## YOUR GOAL
Where does the string "they" appear? Copy every line of the entries below that holds it.

## GIVEN INFORMATION
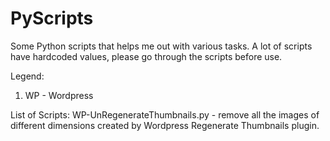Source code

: # PyScripts
Some Python scripts that helps me out with various tasks. A lot of scripts have hardcoded values, please go through the scripts before use.

Legend:
1. WP - Wordpress

List of Scripts:
WP-UnRegenerateThumbnails.py - remove all the images of different dimensions created by Wordpress Regenerate Thumbnails plugin.

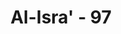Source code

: ---
title: "Al-Isra' - 97"
no: 97
arabic_no: ٩٧
ayah: وَمَنْ يَّهْدِ اللّٰهُ فَهُوَ الْمُهْتَدِۚ وَمَنْ يُّضْلِلْ فَلَنْ تَجِدَ لَهُمْ اَوْلِيَاۤءَ مِنْ دُوْنِهٖۗ وَنَحْشُرُهُمْ يَوْمَ الْقِيٰمَةِ عَلٰى وُجُوْهِهِمْ عُمْيًا وَّبُكْمًا وَّصُمًّاۗ مَأْوٰىهُمْ جَهَنَّمُۗ  كُلَّمَا خَبَتْ زِدْنٰهُمْ سَعِيْرًا
translation: "Dan barang siapa diberi petunjuk oleh Allah, dialah yang mendapat petunjuk, dan barang siapa Dia sesatkan, maka engkau tidak akan mendapatkan penolong-penolong bagi mereka selain Dia. Dan Kami akan mengumpulkan mereka pada hari Kiamat dengan wajah tersungkur, dalam keadaan buta, bisu, dan tuli. Tempat kediaman mereka adalah neraka Jahanam. Setiap kali nyala api Jahanam itu akan padam, Kami tambah lagi nyalanya bagi mereka."
tafsir: "Allah swt menerangkan dalam ayat ini bahwa Dialah yang menguasai dan menentukan segala sesuatu. Dia yang memberi petunjuk dan taufik kepada siapa yang dikehendaki-Nya. Orang yang tidak menerima petunjuk dan taufik-Nya, adalah orang yang sesat dan tidak akan memperoleh penolong selain Allah.\n\nOrang-orang sesat itu akan dikumpulkan Allah pada hari kiamat di suatu tempat untuk dihisab. Mereka dibangkitkan dari kubur dalam keadaan buta, bisu, dan tuli, sebagaimana mereka dahulu di dunia tidak melihat dan mendengarkan kebenaran yang disampaikan.\n\nNabi saw bersabda:\n\nSeorang bertanya kepada Rasulullah saw, \"Ya Rasulullah bagaimana manusia berjalan dengan wajah mereka?\" Rasulullah menjawab, \"Dia yang menjalankan mereka dengan kaki mereka, tentu berkuasa pula menjalankan mereka dengan wajah mereka\". (Riwayat al-Bukhari dan Muslim dari Anas bin Malik)\n\nAbu Dawud dan at-Tirmidzi meriwayatkan hadis dari Abu Hurairah:\n\nBahwa manusia itu ada tiga macam pada hari berkumpul di padang Mahsyar, ada yang berjalan, ada yang berkendaraan dan ada pula yang berjalan dengan wajah mereka.\n\nSetelah selesai dihisab, mereka dimasukkan ke dalam neraka Jahanam dan dibakar dengan api yang menyala-nyala karena setiap akan padam, nyala api itu ditambah lagi. Setiap kali kulit dan tubuh menjadi hangus, dan daging-daging mereka menjadi musnah, Allah menggantinya kembali dengan kulit, daging, dan tubuh yang baru, sehingga mereka kembali merasakan azab yang tidak putus-putusnya."
---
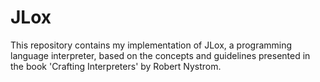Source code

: # JLox
This repository contains my implementation of JLox, a programming language interpreter, based on the concepts and guidelines presented in the book 'Crafting Interpreters' by Robert Nystrom.
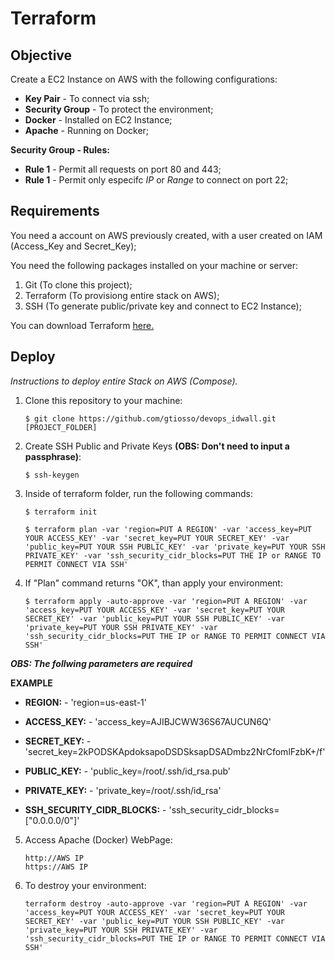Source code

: # Terraform

## Objective

Create a EC2 Instance on AWS with the following configurations:

* **Key Pair** - To connect via ssh;
* **Security Group** - To protect the environment;
* **Docker** - Installed on EC2 Instance;
* **Apache** - Running on Docker;



**Security Group - Rules:**        
* **Rule 1** - Permit all requests on port 80 and 443;
* **Rule 1** - Permit only especifc _IP_ or _Range_ to connect on port 22;

## Requirements

You need a account on AWS previously created, with a user created on IAM (Access_Key and Secret_Key);

You need the following packages installed on your machine or server: 

1.  Git (To clone this project);
2.  Terraform (To provisiong entire stack on AWS);
3.  SSH (To generate public/private key and connect to EC2 Instance);

You can download Terraform [here.](https://www.terraform.io/downloads.html)

## Deploy

_Instructions to deploy entire Stack on AWS (Compose)._

1.  Clone this repository to your machine:

        $ git clone https://github.com/gtiosso/devops_idwall.git [PROJECT_FOLDER]

2.  Create SSH Public and Private Keys **(OBS: Don't need to input a passphrase)**:

        $ ssh-keygen

3.  Inside of terraform folder, run the following commands:

        $ terraform init

        $ terraform plan -var 'region=PUT A REGION' -var 'access_key=PUT YOUR ACCESS_KEY' -var 'secret_key=PUT YOUR SECRET_KEY' -var 'public_key=PUT YOUR SSH PUBLIC_KEY' -var 'private_key=PUT YOUR SSH PRIVATE_KEY' -var 'ssh_security_cidr_blocks=PUT THE IP or RANGE TO PERMIT CONNECT VIA SSH'

4.  If "Plan" command returns "OK", than apply your environment:

        $ terraform apply -auto-approve -var 'region=PUT A REGION' -var 'access_key=PUT YOUR ACCESS_KEY' -var 'secret_key=PUT YOUR SECRET_KEY' -var 'public_key=PUT YOUR SSH PUBLIC_KEY' -var 'private_key=PUT YOUR SSH PRIVATE_KEY' -var 'ssh_security_cidr_blocks=PUT THE IP or RANGE TO PERMIT CONNECT VIA SSH'
        

**_OBS: The follwing parameters are required_**

**EXAMPLE**

* **REGION:** - 'region=us-east-1'

* **ACCESS_KEY:** - 'access_key=AJIBJCWW36S67AUCUN6Q'

* **SECRET_KEY:** - 'secret_key=2kPODSKApdoksapoDSDSksapDSADmbz2NrCfomlFzbK+/f'

* **PUBLIC_KEY:** - 'public_key=/root/.ssh/id_rsa.pub'

* **PRIVATE_KEY:** - 'private_key=/root/.ssh/id_rsa'

* **SSH_SECURITY_CIDR_BLOCKS:** - 'ssh_security_cidr_blocks=["0.0.0.0/0"]'



5.  Access Apache (Docker) WebPage:

        http://AWS IP
        https://AWS IP
        
6.  To destroy your environment:

        terraform destroy -auto-approve -var 'region=PUT A REGION' -var 'access_key=PUT YOUR ACCESS_KEY' -var 'secret_key=PUT YOUR SECRET_KEY' -var 'public_key=PUT YOUR SSH PUBLIC_KEY' -var 'private_key=PUT YOUR SSH PRIVATE_KEY' -var 'ssh_security_cidr_blocks=PUT THE IP or RANGE TO PERMIT CONNECT VIA SSH'

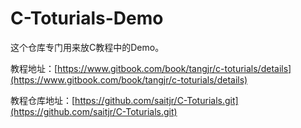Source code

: # C-Toturials-Demo

这个仓库专门用来放C教程中的Demo。

教程地址：[https://www.gitbook.com/book/tangjr/c-toturials/details](https://www.gitbook.com/book/tangjr/c-toturials/details)

教程仓库地址：[https://github.com/saitjr/C-Toturials.git](https://github.com/saitjr/C-Toturials.git)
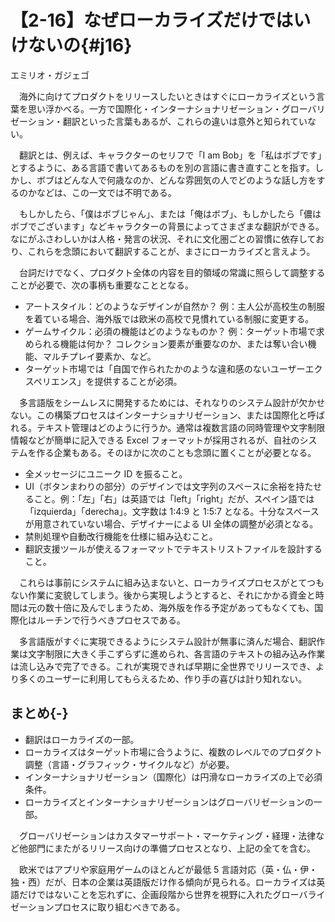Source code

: # 【2-16】なぜローカライズだけではいけないの{#j16}

<div class="author">エミリオ・ガジェゴ</div>

　海外に向けてプロダクトをリリースしたいときはすぐにローカライズという言葉を思い浮かべる。一方で国際化・インターナショナリゼーション・グローバリゼーション・翻訳といった言葉もあるが、これらの違いは意外と知られていない。

　翻訳とは、例えば、キャラクターのセリフで「I am Bob」を「私はボブです」とするように、ある言語で書いてあるものを別の言語に書き直すことを指す。しかし、ボブはどんな人で何歳なのか、どんな雰囲気の人でどのような話し方をするのかなどは、この一文では不明である。

　もしかしたら、「僕はボブじゃん」、または「俺はボブ」、もしかしたら「儂はボブでございます」などキャラクターの背景によってさまざまな翻訳ができる。なにがふさわしいかは人格・発言の状況、それに文化圏ごとの習慣に依存しており、これらを念頭において翻訳することが、まさにローカライズと言えよう。

　台詞だけでなく、プロダクト全体の内容を目的領域の常識に照らして調整することが必要で、次の事柄も重要なこととなる。

* アートスタイル：どのようなデザインが自然か？ 例：主人公が高校生の制服を着ている場合、海外版では欧米の高校で見慣れている制服に変更する。
* ゲームサイクル：必須の機能はどのようなものか？ 例：ターゲット市場で求められる機能は何か？ コレクション要素が重要なのか、または奪い合い機能、マルチプレイ要素か、など。
* ターゲット市場では「自国で作られたかのような違和感のないユーザーエクスペリエンス」を提供することが必須。

　多言語版をシームレスに開発するためには、それなりのシステム設計が欠かせない。この構築プロセスはインターナショナリゼーション、または国際化と呼ばれる。テキスト管理はどのように行うか。通常は複数言語の同時管理や文字制限情報などが簡単に記入できる Excel フォーマットが採用されるが、自社のシステムを作る企業もある。そのほかに次のことも念頭に置くことが必要となる。

* 全メッセージにユニーク ID を振ること。
* UI（ボタンまわりの部分）のデザインでは文字列のスペースに余裕を持たせること。例：「左」「右」は英語では「left」「right」だが、スペイン語では「izquierda」「derecha」。文字数は 1:4:9 と 1:5:7 となる。十分なスペースが用意されていない場合、デザイナーによる UI 全体の調整が必須となる。
* 禁則処理や自動改行機能を仕様に組み込むこと。
* 翻訳支援ツールが使えるフォーマットでテキストリストファイルを設計すること。

　これらは事前にシステムに組み込まないと、ローカライズプロセスがとてつもない作業に変貌してしまう。後から実現しようとすると、それにかかる資金と時間は元の数十倍に及んでしまうため、海外版を作る予定があってもなくても、国際化はルーチンで行うべきプロセスである。

　多言語版がすぐに実現できるようにシステム設計が無事に済んだ場合、翻訳作業は文字制限に大きく手こずらずに進められ、各言語のテキストの組み込み作業は流し込みで完了できる。これが実現できれば早期に全世界でリリースでき、より多くのユーザーに利用してもらえるため、作り手の喜びは計り知れない。

## まとめ{-}

* 翻訳はローカライズの一部。
* ローカライズはターゲット市場に合うように、複数のレベルでのプロダクト調整（言語・グラフィック・サイクルなど）が必要。
* インターナショナリゼーション（国際化）は円滑なローカライズの上で必須条件。
* ローカライズとインターナショナリゼーションはグローバリゼーションの一部。


　グローバリゼーションはカスタマーサポート・マーケティング・経理・法律など他部門にまたがるリリース向けの準備プロセスとなり、上記の全てを含む。

　欧米ではアプリや家庭用ゲームのほとんどが最低 5 言語対応（英・仏・伊・独・西）だが、日本の企業は英語版だけ作る傾向が見られる。ローカライズは英語だけではないことを忘れずに、企画段階から世界を視野に入れたグローバライゼーションプロセスに取り組むべきである。
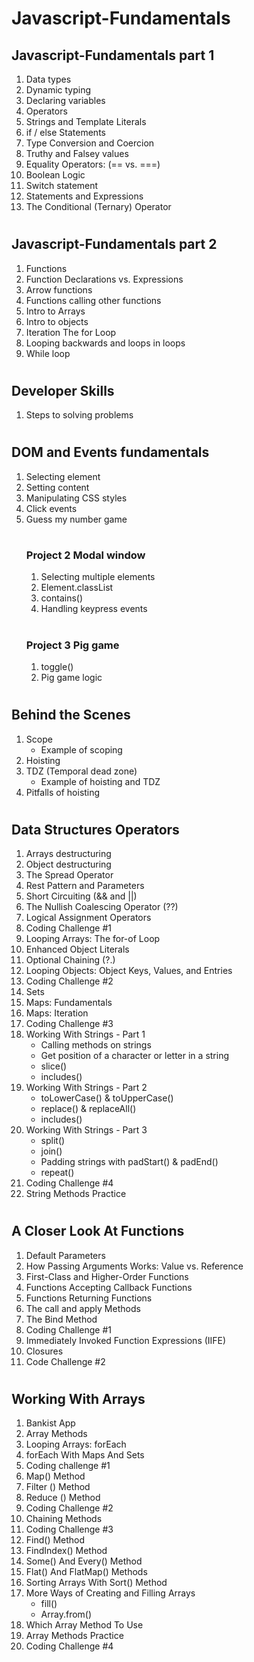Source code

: # Javascript-Fundamentals

## Javascript-Fundamentals part 1 
1. Data types
2. Dynamic typing
3. Declaring variables
4. Operators
5. Strings and Template Literals
6. if / else Statements
7. Type Conversion and Coercion
8. Truthy and Falsey values
9. Equality Operators: (== vs. ===)
10. Boolean Logic
11. Switch statement
12. Statements and Expressions
13. The Conditional (Ternary) Operator
#
## Javascript-Fundamentals part 2
1. Functions
2. Function Declarations vs. Expressions
3. Arrow functions
4. Functions calling other functions
5. Intro to Arrays
6. Intro to objects
7. Iteration The for Loop
8. Looping backwards and loops in loops
9. While loop
#
## Developer Skills
1. Steps to solving problems
#
## DOM and Events fundamentals
1. Selecting element
2. Setting content
3. Manipulating CSS styles
4. Click events
5. Guess my number game  
    #
    ### Project 2 Modal window
    1. Selecting multiple elements
    2. Element.classList
    3. contains()
    4. Handling keypress events  
    #
    ### Project 3 Pig game
    1. toggle()
    2. Pig game logic
#
## Behind the Scenes
1. Scope
    * Example of scoping
2. Hoisting
3. TDZ (Temporal dead zone)
    * Example of hoisting and TDZ
4. Pitfalls of hoisting
#
## Data Structures Operators
1. Arrays destructuring
2. Object destructuring
3. The Spread Operator
4. Rest Pattern and Parameters
5. Short Circuiting (&& and ||)
6. The Nullish Coalescing Operator (??)
7. Logical Assignment Operators
8. Coding Challenge #1
9. Looping Arrays: The for-of Loop
10. Enhanced Object Literals
11. Optional Chaining (?.)
12. Looping Objects: Object Keys, Values, and Entries
13. Coding Challenge #2
14. Sets
15. Maps: Fundamentals
16. Maps: Iteration
17. Coding Challenge #3
18. Working With Strings - Part 1
    * Calling methods on strings
    * Get position of a character or letter in a string
    * slice()
    * includes() 
19. Working With Strings - Part 2
    * toLowerCase() & toUpperCase()
    * replace() & replaceAll()
    * includes()
20. Working With Strings - Part 3
    * split()
    * join() 
    * Padding strings with padStart() & padEnd()
    * repeat()
21. Coding Challenge #4
22. String Methods Practice
#
## A Closer Look At Functions
1. Default Parameters
2. How Passing Arguments Works: Value vs. Reference
3. First-Class and Higher-Order Functions
4. Functions Accepting Callback Functions
5. Functions Returning Functions
6. The call and apply Methods
7. The Bind Method
8. Coding Challenge #1
9. Immediately Invoked Function Expressions (IIFE)
10. Closures
11. Code Challenge #2
#
## Working With Arrays
1. Bankist App
2. Array Methods
3. Looping Arrays: forEach
4. forEach With Maps And Sets
5. Coding challenge #1
6. Map() Method
7. Filter () Method
8. Reduce () Method
9. Coding Challenge #2
10. Chaining Methods
11. Coding Challenge #3
12. Find() Method
13. FindIndex() Method
14. Some() And Every() Method
15. Flat() And FlatMap() Methods
16. Sorting Arrays With Sort() Method
17. More Ways of Creating and Filling Arrays
    * fill()
    * Array.from()
18. Which Array Method To Use
19. Array Methods Practice
20. Coding Challenge #4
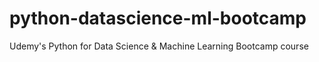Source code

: # python-datascience-ml-bootcamp
Udemy's Python for Data Science &amp; Machine Learning Bootcamp course
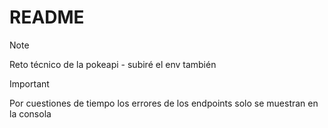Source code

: # README

> [!NOTE]
> Reto técnico de la pokeapi - subiré el env también

> [!IMPORTANT]
> Por cuestiones de tiempo los errores de los endpoints solo se muestran en la consola

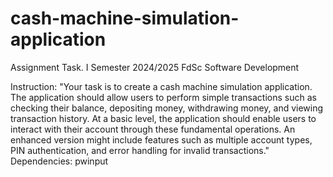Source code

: # cash-machine-simulation-application
Assignment Task. I Semester 2024/2025 FdSc Software Development

Instruction:
"Your task is to create a cash machine simulation application. The application should allow users to perform simple transactions such as checking their balance, depositing money, withdrawing money, and viewing transaction history. At a basic level, the application should enable users to interact with their account through these fundamental operations. An enhanced version might include features such as multiple account types, PIN authentication, and error handling for invalid transactions."
Dependencies:
    pwinput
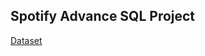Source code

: ## Spotify Advance SQL Project
[Dataset](https://github.com/Shagun6395/Spotify/blob/main/cleaned_dataset2.csv)
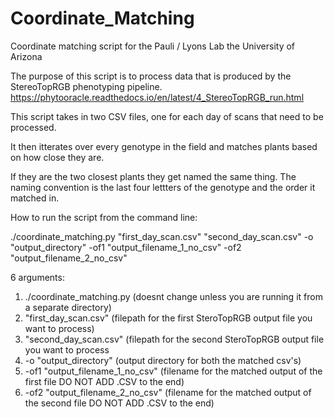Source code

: # Coordinate_Matching
Coordinate matching script for the Pauli / Lyons Lab the University of Arizona

The purpose of this script is to process data that is produced by the StereoTopRGB phenotyping pipeline.
https://phytooracle.readthedocs.io/en/latest/4_StereoTopRGB_run.html

This script takes in two CSV files, one for each day of scans that need to be processed.

It then itterates over every genotype in the field and matches plants based on how close they are.

If they are the two closest plants they get named the same thing. The naming convention is the last four lettters of the genotype and the order it matched in.



How to run the script from the command line:

./coordinate_matching.py "first_day_scan.csv" "second_day_scan.csv" -o "output_directory" -of1 "output_filename_1_no_csv" -of2 "output_filename_2_no_csv"

6 arguments:
1. ./coordinate_matching.py (doesnt change unless you are running it from a separate directory)
2. "first_day_scan.csv" (filepath for the first SteroTopRGB output file you want to process)
3. "second_day_scan.csv" (filepath for the second SteroTopRGB output file you want to process
4. -o "output_directory" (output directory for both the matched csv's)
5. -of1 "output_filename_1_no_csv" (filename for the matched output of the first file DO NOT ADD .CSV to the end)
6. -of2 "output_filename_2_no_csv" (filename for the matched output of the second file DO NOT ADD .CSV to the end)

## EXERCISE RESULT
It then itterates over every genotype in the field and matches plants based on how close they are.
If they are the two closest plants they get named the same thing. The naming convention is the last four lettters of the genotype and the order it matched in.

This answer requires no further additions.